CONCUR worked with staff of the Monterey Bay Aquarium Seafood Watch program to facilitate an in-person deliberation of a newly-formed decision making body to inform the revisions of its Seafood Watch standards program.
The Multi-Stakeholder Group (MSG) includes members from the US, Europe, Asia, Africa and the South Pacific representing 14 different organizations focused on improving fisheries and aquaculture management, international ratings system organizations, seafood businesses, seafood industry, seafood auditors and on-the-ground operations experts, policy NGOs, and academics.

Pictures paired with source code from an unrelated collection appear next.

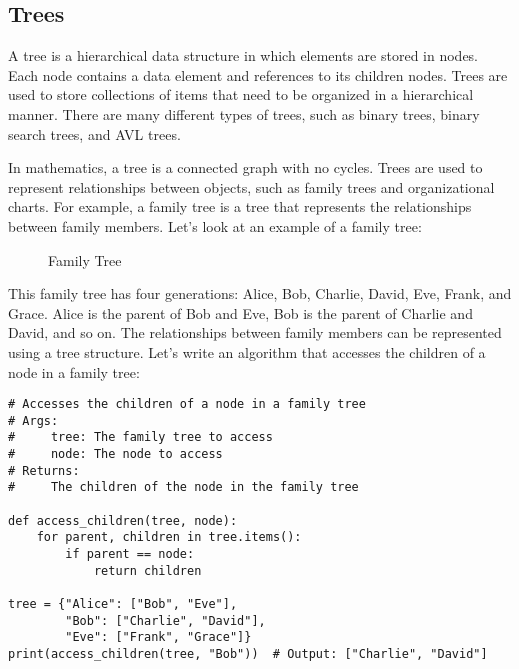 \subsection{Trees}

A tree is a hierarchical data structure in which elements are stored in nodes. Each node contains a data element and references to its children nodes. Trees are used to store collections of items that need to be organized in a hierarchical manner. There are many different types of trees, such as binary trees, binary search trees, and AVL trees.

In mathematics, a tree is a connected graph with no cycles. Trees are used to represent relationships between objects, such as family trees and organizational charts. For example, a family tree is a tree that represents the relationships between family members. Let's look at an example of a family tree:


\begin{figure}[H]
    \centering
    \caption{Family Tree}\label{fig:family-tree}
\end{figure}


This family tree has four generations: Alice, Bob, Charlie, David, Eve, Frank, and Grace. Alice is the parent of Bob and Eve, Bob is the parent of Charlie and David, and so on. The relationships between family members can be represented using a tree structure. Let's write an algorithm that accesses the children of a node in a family tree:

\begin{lstlisting}
# Accesses the children of a node in a family tree
# Args:
#     tree: The family tree to access
#     node: The node to access
# Returns:
#     The children of the node in the family tree

def access_children(tree, node):
    for parent, children in tree.items():
        if parent == node:
            return children

tree = {"Alice": ["Bob", "Eve"],
        "Bob": ["Charlie", "David"],
        "Eve": ["Frank", "Grace"]}
print(access_children(tree, "Bob"))  # Output: ["Charlie", "David"]
\end{lstlisting}


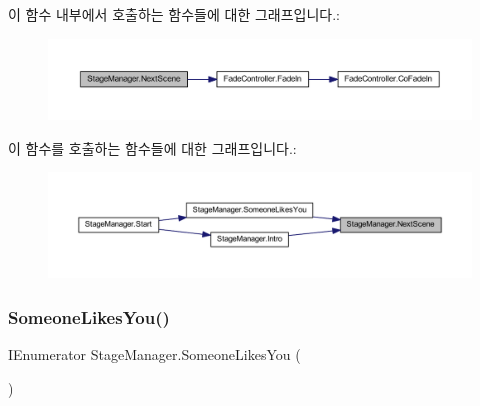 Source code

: \begin{DoxyCode}{0}

\end{DoxyCode}
이 함수 내부에서 호출하는 함수들에 대한 그래프입니다.\+:\nopagebreak
\begin{figure}[H]
\begin{center}
\leavevmode
\includegraphics[width=350pt]{da/de4/class_stage_manager_a10d59cedf36dae5138eb9622088fa3dc_cgraph}
\end{center}
\end{figure}
이 함수를 호출하는 함수들에 대한 그래프입니다.\+:\nopagebreak
\begin{figure}[H]
\begin{center}
\leavevmode
\includegraphics[width=350pt]{da/de4/class_stage_manager_a10d59cedf36dae5138eb9622088fa3dc_icgraph}
\end{center}
\end{figure}
\mbox{\label{class_stage_manager_affba879c5906e1bbb53a18263449108c}} 
\subsubsection{\texorpdfstring{SomeoneLikesYou()}{SomeoneLikesYou()}}
{\footnotesize\ttfamily I\+Enumerator Stage\+Manager.\+Someone\+Likes\+You (\begin{DoxyParamCaption}{ }\end{DoxyParamCaption})}



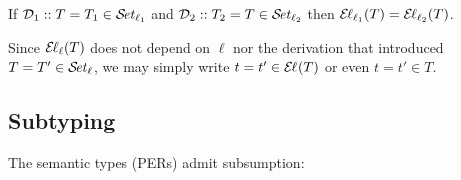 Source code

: \documentclass[acmsmall%
]{acmart}\settopmatter{printfolios=true}
\newcommand{\LONGVERSION}[1]{}
\begin{document}
\begin{lemma}
\label{lem:indep}
  If\/ $\DD_1 :: T = T_1 \in \SET[\ell_1]$
  and $\DD_2 :: T_2 = T \in \SET[\ell_2]$ then $\EL[\ell_1](T) = \EL[\ell_2](T)$.
\end{lemma}
\LONGVERSION{
\begin{proof}
  By induction on $\DD_1$ and cases on $\DD_2$.
\end{proof}
}
Since $\EL[\ell](T)$ does not depend on $\ell$ nor the derivation that introduced $T = T' \in \SET[\ell]$,  we may simply write $t = t' \in \EL(T)$ or even $t = t' \in T$.


\subsection{Subtyping}
\label{sec:subty}

The semantic types (PERs) admit subsumption:
\end{document}
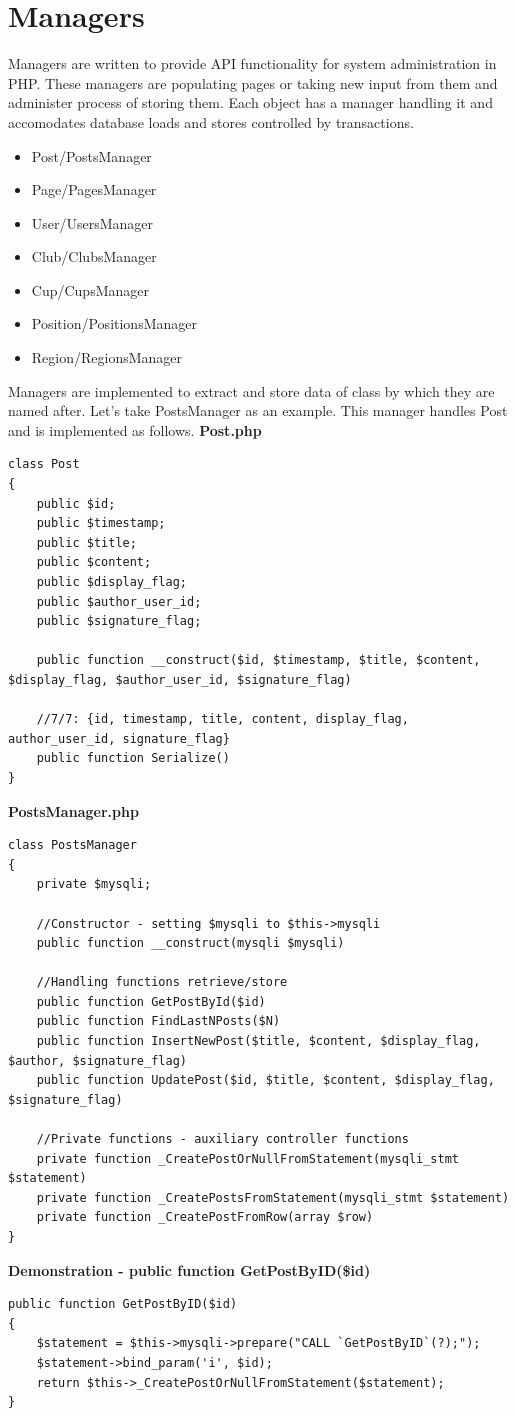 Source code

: \section{Managers}
Managers are written to provide API functionality for system administration in PHP. These managers are populating pages or taking new input from them and administer process of storing them. Each object has a manager handling it and accomodates database loads and stores controlled by transactions.
\begin{itemize}
    \item Post/PostsManager
    \item Page/PagesManager
    \item User/UsersManager
    \item Club/ClubsManager
    \item Cup/CupsManager
    \item Position/PositionsManager
    \item Region/RegionsManager
\end{itemize}
Managers are implemented to extract and store data of class by which they are named after. Let's take PostsManager as an example. This manager handles Post and is implemented as follows.
\newline
\textbf{Post.php}
\begin{lstlisting}
class Post
{
    public $id;
    public $timestamp;
    public $title;
    public $content;
    public $display_flag;
    public $author_user_id;
	public $signature_flag;

    public function __construct($id, $timestamp, $title, $content, $display_flag, $author_user_id, $signature_flag)

	//7/7: {id, timestamp, title, content, display_flag, author_user_id, signature_flag}
	public function Serialize()
}

\end{lstlisting}
\textbf{PostsManager.php} 
\begin{lstlisting}
class PostsManager
{
	private $mysqli;

    //Constructor - setting $mysqli to $this->mysqli
	public function __construct(mysqli $mysqli)

    //Handling functions retrieve/store  
	public function GetPostById($id)
  	public function FindLastNPosts($N)
	public function InsertNewPost($title, $content, $display_flag, $author, $signature_flag)
    public function UpdatePost($id, $title, $content, $display_flag, $signature_flag)

    //Private functions - auxiliary controller functions
	private function _CreatePostOrNullFromStatement(mysqli_stmt $statement)
	private function _CreatePostsFromStatement(mysqli_stmt $statement)
	private function _CreatePostFromRow(array $row)
}
\end{lstlisting}
\textbf{Demonstration - public function GetPostByID(\$id)}
\begin{lstlisting}
public function GetPostByID($id)
{
	$statement = $this->mysqli->prepare("CALL `GetPostByID`(?);");
	$statement->bind_param('i', $id);
	return $this->_CreatePostOrNullFromStatement($statement);
}
\end{lstlisting}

At the two-day meeting in September 2015, the MSG deliberated and reached consensus on both the Wild Capture Fisheries Standard and the Aquaculture Standard. The MSG meeting was a key event in an 18 month-long undertaking that also included several scientific review panels and culminated with significant updates to the program’s fisheries and aquaculture standards. Changes to the Wild Capture Fisheries Standard were made to better account for the important role that forage fishes play in ecosystems, incorporate assessment methods for data-limited fisheries, incorporate more specific guidance for assessing bycatch for shark, seabird and marine mammal species when data is lacking, and overall strengthen the requirements for a Seafood Watch “Best Choice” based on the most recent science. For the Aquaculture Standard, more emphasis is placed on the management of cumulative impacts across all activities that affect environments in the vicinity of the aquaculture operations and on data quality and guidance when impacts are unknown or illegal activities are occurring.
These Standards provide the basis for Seafood Watch’s seafood assessments. Also addressed at the meeting was the ongoing development of two new standards focused on wild-capture salmonid fisheries and greenhouse gas emissions.